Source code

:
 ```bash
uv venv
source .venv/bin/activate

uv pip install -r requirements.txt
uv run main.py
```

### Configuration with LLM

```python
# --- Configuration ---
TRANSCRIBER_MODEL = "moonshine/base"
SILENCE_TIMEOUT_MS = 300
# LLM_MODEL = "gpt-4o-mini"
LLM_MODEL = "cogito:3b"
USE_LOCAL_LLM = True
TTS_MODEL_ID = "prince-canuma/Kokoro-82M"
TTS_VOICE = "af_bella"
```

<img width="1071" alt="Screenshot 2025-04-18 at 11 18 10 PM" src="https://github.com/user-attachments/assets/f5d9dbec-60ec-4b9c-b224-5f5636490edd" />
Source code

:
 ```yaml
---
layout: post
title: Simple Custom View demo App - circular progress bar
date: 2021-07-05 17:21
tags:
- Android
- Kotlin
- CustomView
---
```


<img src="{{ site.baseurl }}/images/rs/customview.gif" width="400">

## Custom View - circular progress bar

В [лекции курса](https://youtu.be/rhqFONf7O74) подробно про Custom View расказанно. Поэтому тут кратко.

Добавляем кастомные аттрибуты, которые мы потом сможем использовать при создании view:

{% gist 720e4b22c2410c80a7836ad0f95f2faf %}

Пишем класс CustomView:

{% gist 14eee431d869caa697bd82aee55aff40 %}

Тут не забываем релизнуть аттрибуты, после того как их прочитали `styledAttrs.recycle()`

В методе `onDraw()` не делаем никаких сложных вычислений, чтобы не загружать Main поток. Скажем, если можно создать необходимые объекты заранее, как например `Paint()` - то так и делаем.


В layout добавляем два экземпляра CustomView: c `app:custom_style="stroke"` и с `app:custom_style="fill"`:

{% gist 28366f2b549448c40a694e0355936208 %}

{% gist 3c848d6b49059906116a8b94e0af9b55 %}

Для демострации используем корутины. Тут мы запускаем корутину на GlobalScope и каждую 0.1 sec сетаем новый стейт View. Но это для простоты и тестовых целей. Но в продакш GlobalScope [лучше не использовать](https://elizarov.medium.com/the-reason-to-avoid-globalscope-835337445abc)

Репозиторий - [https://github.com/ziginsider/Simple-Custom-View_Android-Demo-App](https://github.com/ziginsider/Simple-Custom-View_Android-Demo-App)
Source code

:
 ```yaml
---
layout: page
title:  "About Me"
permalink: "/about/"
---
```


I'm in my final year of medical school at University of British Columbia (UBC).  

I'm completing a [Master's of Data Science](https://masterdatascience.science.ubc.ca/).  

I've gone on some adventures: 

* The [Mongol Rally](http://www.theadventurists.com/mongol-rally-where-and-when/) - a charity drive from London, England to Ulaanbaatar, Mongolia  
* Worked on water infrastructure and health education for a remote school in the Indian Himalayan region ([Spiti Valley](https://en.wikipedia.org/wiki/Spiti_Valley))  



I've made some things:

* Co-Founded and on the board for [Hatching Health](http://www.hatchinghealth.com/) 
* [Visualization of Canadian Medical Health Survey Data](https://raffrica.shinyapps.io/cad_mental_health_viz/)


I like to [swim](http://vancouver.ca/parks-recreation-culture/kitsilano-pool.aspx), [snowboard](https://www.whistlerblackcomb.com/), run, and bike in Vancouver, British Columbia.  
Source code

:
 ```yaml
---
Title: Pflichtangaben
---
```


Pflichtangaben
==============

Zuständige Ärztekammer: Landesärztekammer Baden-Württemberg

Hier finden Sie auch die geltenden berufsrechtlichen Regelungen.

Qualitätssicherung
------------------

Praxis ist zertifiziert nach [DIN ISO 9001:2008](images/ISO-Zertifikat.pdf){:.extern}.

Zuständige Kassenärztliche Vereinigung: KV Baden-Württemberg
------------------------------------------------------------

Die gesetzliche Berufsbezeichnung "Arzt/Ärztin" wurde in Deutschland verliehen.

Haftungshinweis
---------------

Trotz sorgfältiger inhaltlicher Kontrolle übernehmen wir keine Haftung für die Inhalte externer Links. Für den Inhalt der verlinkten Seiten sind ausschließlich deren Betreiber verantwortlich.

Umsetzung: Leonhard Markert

→ **Required action**
Scan the lines above for the word "github", then copy each line that has it.

→ **Reply**
<img width="1071" alt="Screenshot 2025-04-18 at 11 18 10 PM" src="https://github.com/user-attachments/assets/f5d9dbec-60ec-4b9c-b224-5f5636490edd" />
Репозиторий - [https://github.com/ziginsider/Simple-Custom-View_Android-Demo-App](https://github.com/ziginsider/Simple-Custom-View_Android-Demo-App)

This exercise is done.